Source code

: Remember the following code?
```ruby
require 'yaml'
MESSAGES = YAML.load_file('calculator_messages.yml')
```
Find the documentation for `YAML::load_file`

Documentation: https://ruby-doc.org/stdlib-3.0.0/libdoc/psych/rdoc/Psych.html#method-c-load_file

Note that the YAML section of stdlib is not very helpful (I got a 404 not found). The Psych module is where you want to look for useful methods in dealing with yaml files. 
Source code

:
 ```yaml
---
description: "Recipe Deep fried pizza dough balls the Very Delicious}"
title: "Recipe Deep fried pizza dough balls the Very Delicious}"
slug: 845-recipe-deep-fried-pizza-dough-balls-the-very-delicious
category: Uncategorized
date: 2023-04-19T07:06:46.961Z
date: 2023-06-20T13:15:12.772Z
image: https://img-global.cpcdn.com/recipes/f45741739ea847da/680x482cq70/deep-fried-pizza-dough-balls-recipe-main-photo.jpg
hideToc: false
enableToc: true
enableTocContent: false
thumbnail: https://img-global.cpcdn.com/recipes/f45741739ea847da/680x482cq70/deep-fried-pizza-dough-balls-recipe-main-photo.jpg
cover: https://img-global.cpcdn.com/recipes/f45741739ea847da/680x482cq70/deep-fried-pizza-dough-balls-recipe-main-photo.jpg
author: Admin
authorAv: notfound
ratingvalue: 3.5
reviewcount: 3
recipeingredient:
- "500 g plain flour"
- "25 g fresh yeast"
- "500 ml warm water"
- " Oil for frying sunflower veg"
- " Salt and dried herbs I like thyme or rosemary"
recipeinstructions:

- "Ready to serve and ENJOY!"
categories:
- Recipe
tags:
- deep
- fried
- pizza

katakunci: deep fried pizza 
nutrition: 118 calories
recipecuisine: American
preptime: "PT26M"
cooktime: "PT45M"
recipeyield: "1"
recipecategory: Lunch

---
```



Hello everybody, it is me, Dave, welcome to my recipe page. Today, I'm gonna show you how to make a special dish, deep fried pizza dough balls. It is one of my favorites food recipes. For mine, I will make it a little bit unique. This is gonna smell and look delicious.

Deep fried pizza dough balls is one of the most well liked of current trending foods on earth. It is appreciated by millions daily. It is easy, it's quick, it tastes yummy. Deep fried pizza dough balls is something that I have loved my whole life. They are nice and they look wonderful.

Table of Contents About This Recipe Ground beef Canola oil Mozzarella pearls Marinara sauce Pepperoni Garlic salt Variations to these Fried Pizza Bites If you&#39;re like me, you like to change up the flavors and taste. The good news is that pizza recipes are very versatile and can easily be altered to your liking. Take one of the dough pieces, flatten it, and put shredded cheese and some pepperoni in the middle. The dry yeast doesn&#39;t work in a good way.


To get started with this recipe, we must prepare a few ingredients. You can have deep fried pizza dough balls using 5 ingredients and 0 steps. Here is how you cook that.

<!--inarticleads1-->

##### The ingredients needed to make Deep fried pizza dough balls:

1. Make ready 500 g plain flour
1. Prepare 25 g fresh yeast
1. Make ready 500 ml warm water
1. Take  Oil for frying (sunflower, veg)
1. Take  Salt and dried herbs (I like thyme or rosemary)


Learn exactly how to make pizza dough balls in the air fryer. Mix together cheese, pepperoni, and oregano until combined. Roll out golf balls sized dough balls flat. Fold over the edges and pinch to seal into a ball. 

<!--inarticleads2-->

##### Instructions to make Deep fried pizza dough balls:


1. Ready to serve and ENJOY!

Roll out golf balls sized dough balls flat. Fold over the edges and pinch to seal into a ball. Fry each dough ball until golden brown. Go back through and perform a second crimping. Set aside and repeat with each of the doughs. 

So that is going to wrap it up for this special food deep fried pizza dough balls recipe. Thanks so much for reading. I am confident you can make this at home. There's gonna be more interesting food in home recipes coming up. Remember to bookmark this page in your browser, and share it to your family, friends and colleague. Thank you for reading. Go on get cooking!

Exercise requirements: Could you copy the listing above word for word?

Exercise answer:
Source code

: Remember the following code?
```ruby
require 'yaml'
MESSAGES = YAML.load_file('calculator_messages.yml')
```
Find the documentation for `YAML::load_file`

Documentation: https://ruby-doc.org/stdlib-3.0.0/libdoc/psych/rdoc/Psych.html#method-c-load_file

Note that the YAML section of stdlib is not very helpful (I got a 404 not found). The Psych module is where you want to look for useful methods in dealing with yaml files. 
Source code

:
 ```yaml
---
description: "Recipe Deep fried pizza dough balls the Very Delicious}"
title: "Recipe Deep fried pizza dough balls the Very Delicious}"
slug: 845-recipe-deep-fried-pizza-dough-balls-the-very-delicious
category: Uncategorized
date: 2023-04-19T07:06:46.961Z
date: 2023-06-20T13:15:12.772Z
image: https://img-global.cpcdn.com/recipes/f45741739ea847da/680x482cq70/deep-fried-pizza-dough-balls-recipe-main-photo.jpg
hideToc: false
enableToc: true
enableTocContent: false
thumbnail: https://img-global.cpcdn.com/recipes/f45741739ea847da/680x482cq70/deep-fried-pizza-dough-balls-recipe-main-photo.jpg
cover: https://img-global.cpcdn.com/recipes/f45741739ea847da/680x482cq70/deep-fried-pizza-dough-balls-recipe-main-photo.jpg
author: Admin
authorAv: notfound
ratingvalue: 3.5
reviewcount: 3
recipeingredient:
- "500 g plain flour"
- "25 g fresh yeast"
- "500 ml warm water"
- " Oil for frying sunflower veg"
- " Salt and dried herbs I like thyme or rosemary"
recipeinstructions:

- "Ready to serve and ENJOY!"
categories:
- Recipe
tags:
- deep
- fried
- pizza

katakunci: deep fried pizza 
nutrition: 118 calories
recipecuisine: American
preptime: "PT26M"
cooktime: "PT45M"
recipeyield: "1"
recipecategory: Lunch

---
```



Hello everybody, it is me, Dave, welcome to my recipe page. Today, I'm gonna show you how to make a special dish, deep fried pizza dough balls. It is one of my favorites food recipes. For mine, I will make it a little bit unique. This is gonna smell and look delicious.

Deep fried pizza dough balls is one of the most well liked of current trending foods on earth. It is appreciated by millions daily. It is easy, it's quick, it tastes yummy. Deep fried pizza dough balls is something that I have loved my whole life. They are nice and they look wonderful.

Table of Contents About This Recipe Ground beef Canola oil Mozzarella pearls Marinara sauce Pepperoni Garlic salt Variations to these Fried Pizza Bites If you&#39;re like me, you like to change up the flavors and taste. The good news is that pizza recipes are very versatile and can easily be altered to your liking. Take one of the dough pieces, flatten it, and put shredded cheese and some pepperoni in the middle. The dry yeast doesn&#39;t work in a good way.


To get started with this recipe, we must prepare a few ingredients. You can have deep fried pizza dough balls using 5 ingredients and 0 steps. Here is how you cook that.

<!--inarticleads1-->

##### The ingredients needed to make Deep fried pizza dough balls:

1. Make ready 500 g plain flour
1. Prepare 25 g fresh yeast
1. Make ready 500 ml warm water
1. Take  Oil for frying (sunflower, veg)
1. Take  Salt and dried herbs (I like thyme or rosemary)


Learn exactly how to make pizza dough balls in the air fryer. Mix together cheese, pepperoni, and oregano until combined. Roll out golf balls sized dough balls flat. Fold over the edges and pinch to seal into a ball. 

<!--inarticleads2-->

##### Instructions to make Deep fried pizza dough balls:


1. Ready to serve and ENJOY!

Roll out golf balls sized dough balls flat. Fold over the edges and pinch to seal into a ball. Fry each dough ball until golden brown. Go back through and perform a second crimping. Set aside and repeat with each of the doughs. 

So that is going to wrap it up for this special food deep fried pizza dough balls recipe. Thanks so much for reading. I am confident you can make this at home. There's gonna be more interesting food in home recipes coming up. Remember to bookmark this page in your browser, and share it to your family, friends and colleague. Thank you for reading. Go on get cooking!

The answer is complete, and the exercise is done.